A short-staffed Emerson City Council voted 2-0 to approve a vendor’s application to sell alcoholic beverages within LakePoint Sporting Community at Monday evening’s public meeting.
“The application is for a pouring license for malt beverages at the baseball facility,” said Emerson City Manager Kevin McBurnett. “If you will recall, one of the amendments that the council made to that alcohol ordinance allowed for a pouring license at LakePoint … the application and investigation ticket was reviewed by the chief of police, and he has made a favorable recommendation.”
With council members Gerald Earwood and Vincent Wiley absent, councilmen Donnie Bagwell and Ed Brush gave their approval for Top Shelf Concessions, Inc. to serve alcohol — at a limited capacity — in and around LakePoint’s baseball and soccer facilities.
“When I initially applied for the license, I was told that the 124 LakePoint Parkway address that had been designated for that area encompassed the soccer complex as well,” said applicant Tony Black. “It won’t involve the beach volleyball [area] or any of that, but the soccer complex was going to be included.”
However, as McBurnett noted, the approval does come with a major caveat. He read a letter from Emerson Chief of Police Kyle Teems, outlining certain suggested provisions pertaining to public safety.

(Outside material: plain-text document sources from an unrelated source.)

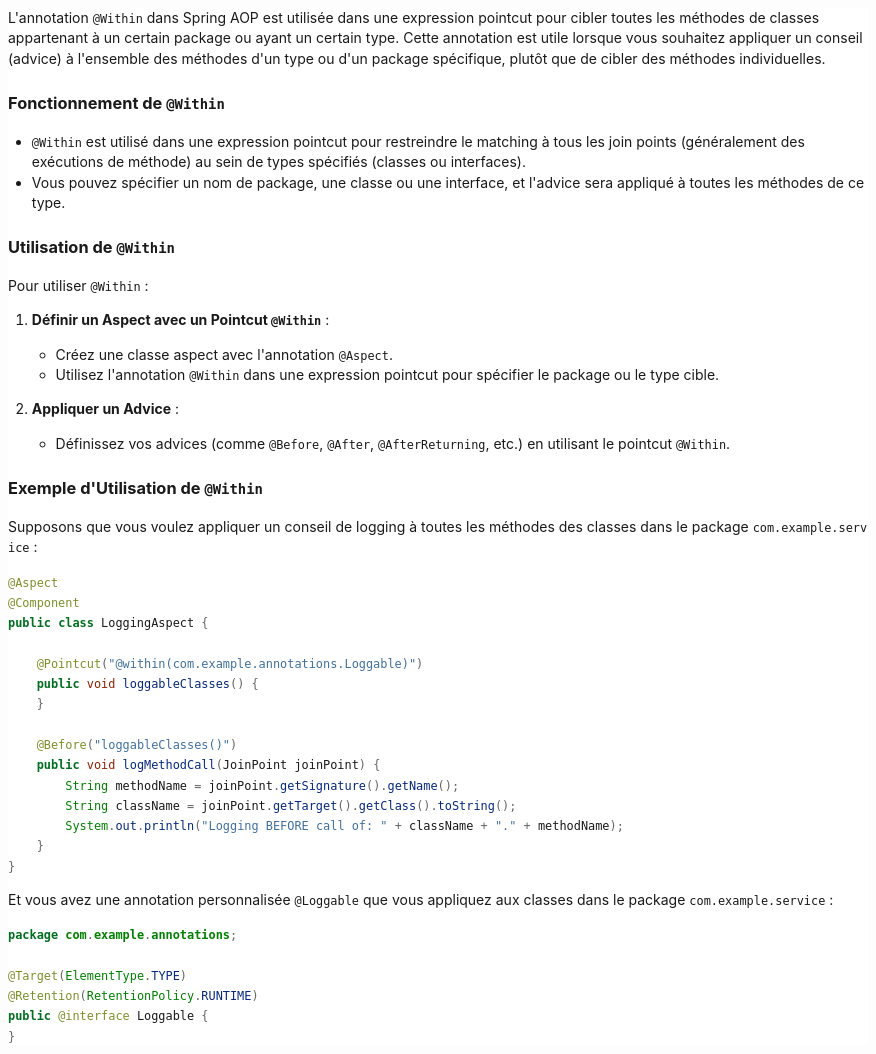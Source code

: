 L'annotation `@Within` dans Spring AOP est utilisée dans une expression pointcut pour cibler toutes les méthodes de classes appartenant à un certain package ou ayant un certain type. Cette annotation est utile lorsque vous souhaitez appliquer un conseil (advice) à l'ensemble des méthodes d'un type ou d'un package spécifique, plutôt que de cibler des méthodes individuelles.

### Fonctionnement de `@Within`

- `@Within` est utilisé dans une expression pointcut pour restreindre le matching à tous les join points (généralement des exécutions de méthode) au sein de types spécifiés (classes ou interfaces).
- Vous pouvez spécifier un nom de package, une classe ou une interface, et l'advice sera appliqué à toutes les méthodes de ce type.

### Utilisation de `@Within`

Pour utiliser `@Within` :

1. **Définir un Aspect avec un Pointcut `@Within`** :
   - Créez une classe aspect avec l'annotation `@Aspect`.
   - Utilisez l'annotation `@Within` dans une expression pointcut pour spécifier le package ou le type cible.

2. **Appliquer un Advice** :
   - Définissez vos advices (comme `@Before`, `@After`, `@AfterReturning`, etc.) en utilisant le pointcut `@Within`.

### Exemple d'Utilisation de `@Within`

Supposons que vous voulez appliquer un conseil de logging à toutes les méthodes des classes dans le package `com.example.service` :

```java
@Aspect
@Component
public class LoggingAspect {

    @Pointcut("@within(com.example.annotations.Loggable)")
    public void loggableClasses() {
    }

    @Before("loggableClasses()")
    public void logMethodCall(JoinPoint joinPoint) {
        String methodName = joinPoint.getSignature().getName();
        String className = joinPoint.getTarget().getClass().toString();
        System.out.println("Logging BEFORE call of: " + className + "." + methodName);
    }
}
```

Et vous avez une annotation personnalisée `@Loggable` que vous appliquez aux classes dans le package `com.example.service` :

```java
package com.example.annotations;

@Target(ElementType.TYPE)
@Retention(RetentionPolicy.RUNTIME)
public @interface Loggable {
}
```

“I would further recommend since this is a family-oriented facility which consists of a majority of children participating in the events, that in the best interest and welfare of the children and families in attendance, that one of the stipulations be that any time there are alcohol sales permitted, it is required a minimum of one Emerson Police Officer or officer designated by the chief of police be hired by Top Shelf Concessions to work security,” Teems wrote.
McBurnett told council members that the City’s alcohol ordinance does not specifically require Teems’ recommendation, however.
“On our ordinance, it’s very strict to where we can and cannot sell alcohol or pour alcohol in the City, and when you go through it, if you get to a facility that is going to have entertainment — and entertainment is described as ‘music and/or dancing’ — then the chief of police has the right to dictate how many officers they are required to have at any given time when they’re doing that,” he said.
To the best of his knowledge, McBurnett said the alcohol ordinance does not stipulate the same for the City’s sports complexes.
“If the council so desires to approve this ordinance, they can just approve it and issue the license or you have the right — since this is a privileged license and not a right — to add on a stipulation as the chief requested,” he said.
Reflecting on the national headlines-grabbing brawl at LakePoint’s Champions Center last summer at the inaugural Battle for Georgia basketball tournament, Bagwell said he did have some concerns about the pouring license.
“The thing that keeps going through my mind is what would happen last year if alcohol had been involved in the event that took place at the gymnasium,” he said. “I’ve been to tournaments down there where that event easily could have taken place between parents and coaches.”
McBurnett said that, under the pouring license, Top Shelf Concessions would not be allowed to sell alcohol at the indoor pavilion or Terminus Wakepark — at least, for the time being.
“Speaking with representatives of LakePoint on behalf of Top Shelf, Top Shelf would be looking to get a catering permit to do it at either one of those two facilities,” McBurnett said, “and if they see that the desire is there and it’s profitable for business, then they would look at making a permanent establishment at those and then getting an alcohol application at those facilities as well.”
Ultimately, the council voted unanimously to approve the pouring license, with Chief Teems’ caveat included.
“If the applicant felt that the chief of police was stepping outside his bounds,” McBurnett added, “he could then request a hearing before you to have that modified.”
Black said Top Shelf Concessions intends on selling alcoholic beverages from 12:30 to 7 p.m.
“I’ve spoken to a few of the parents that I know personally who have teams that come out here and play, and we’ve tossed the idea out to them to see how they would respond,” he said. “It’s been all favorable, and they actually point out that some of the other facilities that they do tournaments at, whether it’s in Florida or around here in Georgia, they have alcohol sales there.”
Black said he expects alcohol sales at the complex to prove quite lucrative.
“We feel like this is going to be a good opportunity for us to grow our business, but also add a new environment and new item that we can present to the customers,” he said. “When people drink, they like to eat, too, so we hope it raises our food sales, as well.”